<ふくおかFGと山口FGの誕生(1)>
金融当局は、個々の金融機関が抱える不良債権の実態を把握するため「企業格付け制度」を導入。その基準は都銀には厳しい査定を求め一気に不良債権処理を強いるものであったために、厳しい査定基準で大幅な赤字に陥ったUFJグループは解体された。
金融当局は、大手銀行の次に手を付けたのは地銀や第二地銀、信用金庫などの地域金融機関が抱える不良債権の処理であった。しかし都銀と同じような基準で「企業格付け」を行ない、厳格な不良債権の査定を実施すると赤字に転落する金融機関が続出し、地域経済が崩壊することを恐れ、地銀→第二地銀→信用金庫と業態の体力に応じた基準を適用。
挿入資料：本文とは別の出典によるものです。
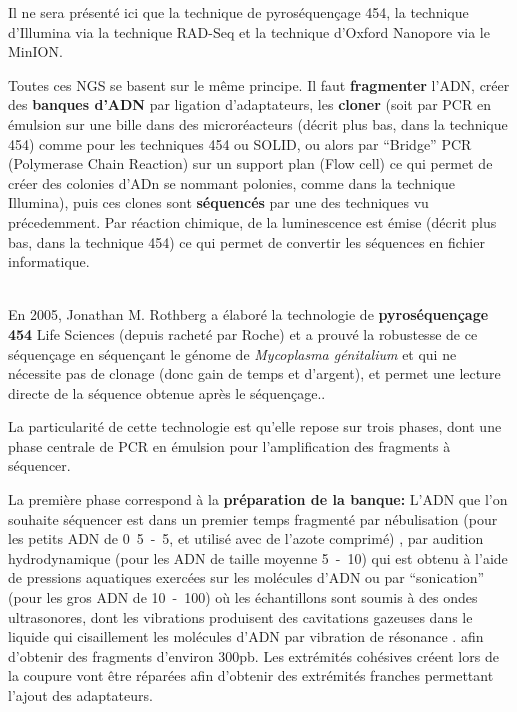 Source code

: \documentclass[a4paper,11pt,twoside]{report}
\begin{document}
Il ne sera présenté ici que la technique de pyroséquençage 454, la technique d'Illumina via la technique RAD-Seq et la technique d'Oxford Nanopore via le MinION.

Toutes ces NGS se basent sur le même principe. Il faut \textbf{fragmenter} l'ADN, créer des \textbf{banques d'ADN} par ligation d'adaptateurs, les \textbf{cloner} (soit par PCR en émulsion sur une bille dans des microréacteurs (décrit plus bas, dans la technique 454) comme pour les techniques 454 ou SOLID, ou alors par ``Bridge'' PCR (Polymerase Chain Reaction) sur un support plan (Flow cell) ce qui permet de créer des colonies d'ADn se nommant polonies, comme dans la technique Illumina), puis ces clones sont \textbf{séquencés} par une des techniques vu précedemment. Par réaction chimique, de la luminescence est émise (décrit plus bas, dans la technique 454) ce qui permet de convertir les séquences en fichier informatique.

~~\\

En 2005, Jonathan M. Rothberg a élaboré la technologie de \textbf{pyroséquençage 454} Life Sciences (depuis racheté par Roche) et a prouvé la robustesse de ce séquençage en séquençant le génome de \textit{Mycoplasma génitalium} \citep{Margulies2005aa} et qui ne nécessite pas de clonage (donc gain de temps et d’argent), et permet une lecture directe de la séquence obtenue après le séquençage.\citep{sengenes2012developpement}.

La particularité de cette technologie est qu'elle repose sur trois phases, dont une phase centrale de PCR en émulsion pour l'amplification des fragments à séquencer. \citep{Margulies2005aa} \citep{sengenes2012developpement}

La première phase correspond à la \textbf{préparation de la banque:} L’ADN que l'on souhaite séquencer est dans un premier temps fragmenté par nébulisation \citep{loman2012performance} (pour les petits ADN de \unit{0.5-5}{\micro\metre}\citep{Prodromou2007aa}, et utilisé avec de l'azote comprimé)\citep{syed2009next} , par audition hydrodynamique \citep{poptsova2014non} (pour les ADN de taille moyenne \unit{5-10}{\micro\metre})\citep{Prodromou2007aa} qui est obtenu à l'aide de pressions aquatiques exercées sur les molécules d'ADN \citep{poptsova2014non} ou par ``sonication'' \citep{Knierim2011aa} (pour les gros ADN de \unit{10-100}{\micro\metre})\citep{Prodromou2007aa} où les échantillons sont soumis à des ondes ultrasonores, dont les vibrations produisent des cavitations gazeuses dans le liquide qui cisaillement les molécules d'ADN par vibration de résonance \citep{Knierim2011aa}. afin d'obtenir des fragments d'environ 300pb. Les extrémités cohésives créent lors de la coupure vont être réparées afin d’obtenir des extrémités franches permettant l’ajout des adaptateurs.\citep{Prodromou2007aa} \citep{sengenes2012developpement}
\end{document}
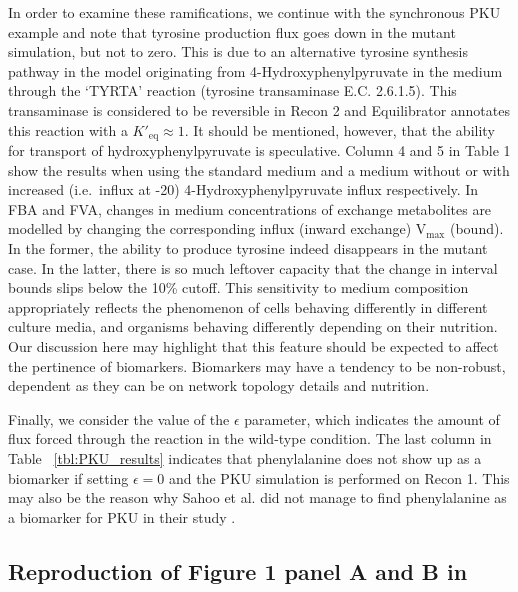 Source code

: \documentclass[10pt,a4paper,onecolumn]{article}
\begin{document}
In order to examine these ramifications, we continue with the
synchronous PKU example and note that tyrosine production flux goes down
in the mutant simulation, but not to zero. This is due to an alternative
tyrosine synthesis pathway in the model originating from
4-Hydroxyphenylpyruvate in the medium through the `TYRTA' reaction
(tyrosine transaminase E.C. 2.6.1.5). This transaminase is considered to
be reversible in Recon 2 and Equilibrator \autocite{Noor2012} annotates
this reaction with a \(K'_{\text{eq}} \approx 1\). It should be
mentioned, however, that the ability for transport of
hydroxyphenylpyruvate is speculative. Column 4 and 5 in Table 1 show the
results when using the standard medium and a medium without or with
increased (i.e.~influx at -20) 4-Hydroxyphenylpyruvate influx
respectively. In FBA and FVA, changes in medium concentrations of
exchange metabolites are modelled by changing the corresponding influx
(inward exchange) V\(_{\text{max}}\) (bound). In the former, the ability
to produce tyrosine indeed disappears in the mutant case. In the latter,
there is so much leftover capacity that the change in interval bounds
slips below the 10\% cutoff. This sensitivity to medium composition
appropriately reflects the phenomenon of cells behaving differently in
different culture media, and organisms behaving differently depending on
their nutrition. Our discussion here may highlight that this feature
should be expected to affect the pertinence of biomarkers. Biomarkers
may have a tendency to be non-robust, dependent as they can be on
network topology details and nutrition.

Finally, we consider the value of the \(\epsilon\) parameter, which
indicates the amount of flux forced through the reaction in the
wild-type condition. The last column in Table ~\ref{tbl:PKU_results}
indicates that phenylalanine does not show up as a biomarker if setting
\(\epsilon = 0\) and the PKU simulation is performed on Recon 1. This
may also be the reason why Sahoo et al. did not manage to find
phenylalanine as a biomarker for PKU in their study
\autocite{Sahoo2012}.

\subsection{\texorpdfstring{Reproduction of Figure 1 panel A and B in
\autocite{Shlomi2009}}{Reproduction of Figure 1 panel A and B in {[}@Shlomi2009{]}}}\label{reproduction-of-figure-1-panel-a-and-b-in-shlomi2009}
\end{document}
ダブルスタンダード、トリプルスタンダードと言われたが、その緩やかな基準さえクリアできない地域金融機関は金融再編を迫られることになる。
公的資金の注入を受けた北洋銀行と札幌銀行は「札幌北洋HD」(2001年4月設立)、北陸銀行と北海道銀行は「ほくほくFG」(2003年9月設立)、紀陽銀行と和歌山銀行は「紀陽HD(2006年2月)設立」と相次いでの再建の手法としてHD、FGを導入し、再建の道を歩むことになった。しかし「ふくおかFG」と「山口FG」の誕生はそれとは一線を画すものであった。
<経営統合を受け入れた「ふくおかFG」誕生の経緯>
・福岡銀行は2000年4月、佃亮二氏に代わって寺本清氏が頭取に就任。翌年3月期に思い切って大幅な貸倒引当金を積み赤字決算となったが、不良債権比率を一気に3%台に引き下げ財務内容を改善。翌年の決算で業績を急回復させている。
福岡銀行の場合は、2期4年頭取から会長へのトップ交代がルーティン化されているため、佃亮二会長の後を寺本清氏が頭取に就任し、思い切って大幅な貸倒引当金を積み、赤字決算処理をしても同じ日銀出身者同士であり、二人の間に不良債権処理を巡っての軋轢(あつれき)はなかったと言える。
寺本氏は05年3月までの5年間頭取を歴任し会長へ。谷正明氏(現ふくおかFG社長兼福岡銀行頭取)が頭取に就任。
・福岡銀行に約50年ぶりに生え抜きの頭取が誕生。寺本氏を含め日銀出身者が五代続いており、日銀出身者の手から人事権を含む銀行経営全般をついに取り戻すことになった。
プロパーの谷頭取に大政奉還した寺本会長は、4月6日の頭取交代の披露パーティの日に急逝している。
・経営危機に陥った熊本ファミリー銀行、九州親和HDを救済するため「ふくおかFG」を設立し経営統合したのは、金融当局に握られていた不祥事の弱みや50年ぶりに悲願の生え抜き頭取誕生のための代償とも言われている。
・谷氏が頭取に就任して6年。長期政権を確立した今、そのままトップの座に君臨し続けるのか、それとも後継に道を譲るのか去就が注目されている。